Aspirin's Heart Benefits Varies by Sex
The benefits of taking aspirin regularly differs between men and women, reducing the risk of heart attacks in men while reducing the risk of strokes in women, researchers said on Tuesday.
A review of six previous studies found regular aspirin use lowered women's risk of suffering a stroke by 17 percent compared to nonusers, while not having any effect on their chances of having a heart attack or of dying from cardiovascular disease.
Aspirin's potent benefit for men was to reduce their chances of a heart attack by 32 percent, while having no impact on their risk of stroke or cardiovascular death.
"This is good news because many of the past studies of the effect of aspirin in preventing cardiovascular events looked only at men, so physicians were reluctant to prescribe aspirin for women because there was little data," said study author Dr. Jeffrey Berger of Duke University in Durham, North Carolina.
Now, doctors can recommend aspirin to women, though he added that "more research is needed to better understand (gender) differences in cardiovascular responses to aspirin."
Overall, women who took low dosages of aspirin had a 12 percent lower risk of suffering a heart event -- either a heart attack, a stroke or death due to cardiovascular disease -- compared to those who did not take it.
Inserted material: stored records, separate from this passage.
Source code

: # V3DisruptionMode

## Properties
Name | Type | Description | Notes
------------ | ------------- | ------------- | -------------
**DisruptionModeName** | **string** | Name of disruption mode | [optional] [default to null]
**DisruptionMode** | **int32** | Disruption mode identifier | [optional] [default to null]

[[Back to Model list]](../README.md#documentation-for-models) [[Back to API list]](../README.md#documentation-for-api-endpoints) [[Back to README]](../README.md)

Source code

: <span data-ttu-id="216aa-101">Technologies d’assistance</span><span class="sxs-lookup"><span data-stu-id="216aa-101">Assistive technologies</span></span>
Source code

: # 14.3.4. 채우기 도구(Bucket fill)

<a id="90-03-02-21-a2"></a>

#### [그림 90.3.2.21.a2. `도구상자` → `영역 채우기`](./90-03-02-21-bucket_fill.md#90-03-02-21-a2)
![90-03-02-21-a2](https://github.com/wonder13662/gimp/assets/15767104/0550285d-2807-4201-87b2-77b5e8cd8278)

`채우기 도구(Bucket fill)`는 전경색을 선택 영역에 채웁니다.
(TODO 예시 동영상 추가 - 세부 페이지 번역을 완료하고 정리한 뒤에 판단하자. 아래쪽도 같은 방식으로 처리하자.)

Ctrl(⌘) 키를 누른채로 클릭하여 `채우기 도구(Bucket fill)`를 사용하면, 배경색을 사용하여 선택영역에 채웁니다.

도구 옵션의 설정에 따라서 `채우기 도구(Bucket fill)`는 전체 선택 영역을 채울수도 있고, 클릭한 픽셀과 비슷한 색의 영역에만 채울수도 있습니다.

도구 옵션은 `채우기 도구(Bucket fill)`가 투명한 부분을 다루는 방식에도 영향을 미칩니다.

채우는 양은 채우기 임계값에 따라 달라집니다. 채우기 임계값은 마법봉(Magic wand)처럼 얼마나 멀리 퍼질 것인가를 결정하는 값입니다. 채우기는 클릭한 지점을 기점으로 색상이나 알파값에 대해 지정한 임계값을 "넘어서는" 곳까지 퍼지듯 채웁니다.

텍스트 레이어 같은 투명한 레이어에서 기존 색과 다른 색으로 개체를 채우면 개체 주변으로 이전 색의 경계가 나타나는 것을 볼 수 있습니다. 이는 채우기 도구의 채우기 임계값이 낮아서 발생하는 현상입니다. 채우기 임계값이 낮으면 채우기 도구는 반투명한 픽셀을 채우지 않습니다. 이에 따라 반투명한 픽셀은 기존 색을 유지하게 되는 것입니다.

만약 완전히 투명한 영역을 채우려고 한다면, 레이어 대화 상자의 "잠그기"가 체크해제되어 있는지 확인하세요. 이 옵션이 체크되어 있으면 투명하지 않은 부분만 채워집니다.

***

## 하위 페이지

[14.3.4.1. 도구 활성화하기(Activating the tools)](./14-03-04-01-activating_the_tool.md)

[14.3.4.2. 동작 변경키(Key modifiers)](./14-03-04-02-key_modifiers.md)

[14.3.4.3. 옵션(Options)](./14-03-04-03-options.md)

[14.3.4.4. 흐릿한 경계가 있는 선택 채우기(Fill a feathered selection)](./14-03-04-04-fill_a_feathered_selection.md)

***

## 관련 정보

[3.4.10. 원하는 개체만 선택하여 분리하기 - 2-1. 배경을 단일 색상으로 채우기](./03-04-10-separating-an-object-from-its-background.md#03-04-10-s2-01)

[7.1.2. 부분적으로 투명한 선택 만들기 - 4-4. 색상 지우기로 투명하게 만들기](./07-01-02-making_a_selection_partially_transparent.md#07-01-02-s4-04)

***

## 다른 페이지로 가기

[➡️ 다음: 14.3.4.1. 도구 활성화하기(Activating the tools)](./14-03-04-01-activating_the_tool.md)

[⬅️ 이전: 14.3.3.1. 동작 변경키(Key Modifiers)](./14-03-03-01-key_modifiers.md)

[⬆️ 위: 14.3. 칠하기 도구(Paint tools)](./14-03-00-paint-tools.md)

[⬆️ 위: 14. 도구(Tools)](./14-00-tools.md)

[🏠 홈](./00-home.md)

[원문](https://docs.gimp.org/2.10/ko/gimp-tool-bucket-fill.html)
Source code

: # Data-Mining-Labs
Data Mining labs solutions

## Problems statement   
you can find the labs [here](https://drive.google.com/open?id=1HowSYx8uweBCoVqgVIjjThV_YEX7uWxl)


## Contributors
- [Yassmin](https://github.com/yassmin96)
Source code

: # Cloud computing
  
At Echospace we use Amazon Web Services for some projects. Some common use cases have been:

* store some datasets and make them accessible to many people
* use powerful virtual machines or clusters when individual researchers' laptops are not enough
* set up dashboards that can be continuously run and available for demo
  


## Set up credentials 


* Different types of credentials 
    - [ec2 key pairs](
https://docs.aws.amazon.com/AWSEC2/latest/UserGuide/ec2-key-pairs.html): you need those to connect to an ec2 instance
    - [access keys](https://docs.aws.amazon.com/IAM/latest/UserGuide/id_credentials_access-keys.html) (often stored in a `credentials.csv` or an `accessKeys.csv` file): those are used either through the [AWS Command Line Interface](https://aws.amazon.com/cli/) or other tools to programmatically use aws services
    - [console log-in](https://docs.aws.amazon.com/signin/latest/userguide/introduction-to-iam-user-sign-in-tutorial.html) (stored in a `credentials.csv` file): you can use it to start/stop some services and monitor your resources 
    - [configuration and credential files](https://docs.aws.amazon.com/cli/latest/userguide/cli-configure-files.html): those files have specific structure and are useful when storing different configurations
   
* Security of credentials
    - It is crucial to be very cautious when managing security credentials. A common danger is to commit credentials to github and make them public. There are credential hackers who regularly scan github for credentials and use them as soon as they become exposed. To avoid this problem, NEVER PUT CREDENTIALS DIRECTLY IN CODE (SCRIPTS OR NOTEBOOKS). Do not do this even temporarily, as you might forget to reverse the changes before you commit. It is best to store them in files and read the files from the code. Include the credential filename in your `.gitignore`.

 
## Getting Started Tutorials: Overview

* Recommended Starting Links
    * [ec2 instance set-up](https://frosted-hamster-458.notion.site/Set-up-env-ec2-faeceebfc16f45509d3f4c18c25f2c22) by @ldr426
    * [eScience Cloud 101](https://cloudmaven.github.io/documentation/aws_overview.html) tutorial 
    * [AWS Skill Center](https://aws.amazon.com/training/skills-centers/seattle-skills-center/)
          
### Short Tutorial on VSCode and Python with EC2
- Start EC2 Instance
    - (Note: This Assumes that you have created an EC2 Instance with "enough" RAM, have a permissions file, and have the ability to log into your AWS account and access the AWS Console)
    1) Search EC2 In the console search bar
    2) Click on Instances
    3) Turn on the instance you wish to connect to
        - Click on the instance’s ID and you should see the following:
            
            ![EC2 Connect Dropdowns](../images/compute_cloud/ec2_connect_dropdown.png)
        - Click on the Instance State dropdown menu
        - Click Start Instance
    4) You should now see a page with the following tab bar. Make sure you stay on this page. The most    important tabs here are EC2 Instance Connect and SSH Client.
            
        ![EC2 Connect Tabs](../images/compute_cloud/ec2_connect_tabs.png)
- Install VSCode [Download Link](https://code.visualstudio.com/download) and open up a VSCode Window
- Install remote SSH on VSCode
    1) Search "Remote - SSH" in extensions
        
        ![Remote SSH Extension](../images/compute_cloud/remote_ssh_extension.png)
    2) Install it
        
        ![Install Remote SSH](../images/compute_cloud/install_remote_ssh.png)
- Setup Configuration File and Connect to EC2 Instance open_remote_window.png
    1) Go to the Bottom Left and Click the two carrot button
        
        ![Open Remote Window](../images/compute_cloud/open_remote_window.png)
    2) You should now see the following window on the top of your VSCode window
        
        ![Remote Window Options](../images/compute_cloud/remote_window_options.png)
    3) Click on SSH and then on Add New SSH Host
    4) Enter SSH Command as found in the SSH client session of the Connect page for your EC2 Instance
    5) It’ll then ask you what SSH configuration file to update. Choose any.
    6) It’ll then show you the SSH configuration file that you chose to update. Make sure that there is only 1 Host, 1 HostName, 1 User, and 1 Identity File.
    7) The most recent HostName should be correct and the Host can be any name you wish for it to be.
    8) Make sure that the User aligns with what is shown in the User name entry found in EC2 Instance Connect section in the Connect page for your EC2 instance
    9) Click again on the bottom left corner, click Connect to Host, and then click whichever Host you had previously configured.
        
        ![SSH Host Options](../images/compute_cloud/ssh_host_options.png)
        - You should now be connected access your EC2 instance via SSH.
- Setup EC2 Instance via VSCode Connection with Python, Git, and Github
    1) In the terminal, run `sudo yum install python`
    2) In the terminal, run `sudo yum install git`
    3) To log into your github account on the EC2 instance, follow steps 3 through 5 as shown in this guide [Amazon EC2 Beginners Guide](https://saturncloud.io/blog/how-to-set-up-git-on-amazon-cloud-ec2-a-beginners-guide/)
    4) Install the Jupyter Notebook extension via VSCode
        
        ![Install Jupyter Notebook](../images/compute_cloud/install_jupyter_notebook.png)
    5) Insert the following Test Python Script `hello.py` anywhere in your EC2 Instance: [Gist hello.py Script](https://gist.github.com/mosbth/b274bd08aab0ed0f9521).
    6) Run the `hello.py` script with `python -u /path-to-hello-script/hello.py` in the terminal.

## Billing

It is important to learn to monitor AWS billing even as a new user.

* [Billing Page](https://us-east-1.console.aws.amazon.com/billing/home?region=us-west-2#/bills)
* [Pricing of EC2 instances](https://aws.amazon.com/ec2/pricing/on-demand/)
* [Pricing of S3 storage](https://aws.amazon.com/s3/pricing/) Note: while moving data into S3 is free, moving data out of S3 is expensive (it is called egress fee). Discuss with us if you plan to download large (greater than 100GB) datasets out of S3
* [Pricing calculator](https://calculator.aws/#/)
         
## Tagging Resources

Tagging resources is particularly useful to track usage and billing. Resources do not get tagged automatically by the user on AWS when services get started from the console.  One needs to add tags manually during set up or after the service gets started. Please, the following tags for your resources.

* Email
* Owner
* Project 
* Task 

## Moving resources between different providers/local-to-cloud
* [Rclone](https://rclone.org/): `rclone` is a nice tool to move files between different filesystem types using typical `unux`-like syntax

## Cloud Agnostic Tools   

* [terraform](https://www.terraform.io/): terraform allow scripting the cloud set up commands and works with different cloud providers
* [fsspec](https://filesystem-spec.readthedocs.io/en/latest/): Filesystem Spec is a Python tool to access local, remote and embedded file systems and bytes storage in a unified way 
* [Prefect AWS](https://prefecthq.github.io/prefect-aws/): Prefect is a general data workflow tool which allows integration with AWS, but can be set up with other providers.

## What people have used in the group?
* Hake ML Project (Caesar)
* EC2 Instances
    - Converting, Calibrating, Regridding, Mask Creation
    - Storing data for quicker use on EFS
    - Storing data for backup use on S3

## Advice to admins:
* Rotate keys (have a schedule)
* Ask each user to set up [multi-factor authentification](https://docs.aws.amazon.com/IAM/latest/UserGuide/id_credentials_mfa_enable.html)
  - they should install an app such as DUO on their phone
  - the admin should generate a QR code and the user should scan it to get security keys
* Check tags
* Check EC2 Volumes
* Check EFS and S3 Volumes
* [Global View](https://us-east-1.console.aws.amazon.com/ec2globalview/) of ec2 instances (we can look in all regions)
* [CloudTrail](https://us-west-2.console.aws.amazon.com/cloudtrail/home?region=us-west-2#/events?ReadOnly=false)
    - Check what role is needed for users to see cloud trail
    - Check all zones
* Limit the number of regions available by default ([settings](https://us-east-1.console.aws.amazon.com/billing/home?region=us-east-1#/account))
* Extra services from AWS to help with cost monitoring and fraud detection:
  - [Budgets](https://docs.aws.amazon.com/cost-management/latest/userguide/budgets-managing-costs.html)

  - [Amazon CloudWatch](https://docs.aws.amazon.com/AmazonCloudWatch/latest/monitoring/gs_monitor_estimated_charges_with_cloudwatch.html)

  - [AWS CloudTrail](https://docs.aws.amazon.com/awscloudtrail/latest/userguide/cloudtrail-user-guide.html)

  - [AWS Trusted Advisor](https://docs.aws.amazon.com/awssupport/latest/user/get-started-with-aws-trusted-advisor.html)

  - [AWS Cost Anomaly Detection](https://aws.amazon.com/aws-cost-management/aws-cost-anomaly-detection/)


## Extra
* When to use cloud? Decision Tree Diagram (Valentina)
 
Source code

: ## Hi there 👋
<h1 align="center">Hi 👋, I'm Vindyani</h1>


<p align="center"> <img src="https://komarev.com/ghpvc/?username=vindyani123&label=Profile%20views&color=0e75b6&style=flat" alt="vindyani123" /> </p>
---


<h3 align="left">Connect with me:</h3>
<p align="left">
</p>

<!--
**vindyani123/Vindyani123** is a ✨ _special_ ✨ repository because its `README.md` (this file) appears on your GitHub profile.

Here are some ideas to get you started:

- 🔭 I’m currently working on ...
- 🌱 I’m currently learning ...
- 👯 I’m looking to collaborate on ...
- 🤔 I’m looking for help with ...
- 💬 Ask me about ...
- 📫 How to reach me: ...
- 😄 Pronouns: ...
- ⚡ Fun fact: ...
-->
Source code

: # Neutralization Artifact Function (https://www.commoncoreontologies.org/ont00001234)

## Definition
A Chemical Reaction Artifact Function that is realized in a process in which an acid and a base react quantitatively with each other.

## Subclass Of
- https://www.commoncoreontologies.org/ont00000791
The drug conferred a 14 percent lower risk to men.
Aspirin is frequently recommended for people already suffering from heart disease, but the studies Berger looked at involved a total of 95,456 participants with no prior heart problems.
Much of Berger's research on the study published in this week's issue of the Journal of the American Medical Association was done while he was at Beth Israel Medical Center in New York.
He cautioned that while aspirin has clear benefits, it also carries the potential risk of gastrointestinal bleeding, and should "never replace other ways of reducing cardiovascular risks, such as eating a proper diet and exercising."
Consulting a doctor might head off trouble for the estimated 5 percent of people for whom aspirin could pose problems such as bleeding or an allergic reaction.
Routine use of aspirin for an average of 6.4 years led to 2.5 major bleeding events per 1,000 women in the study and 3 events per 1,000 men.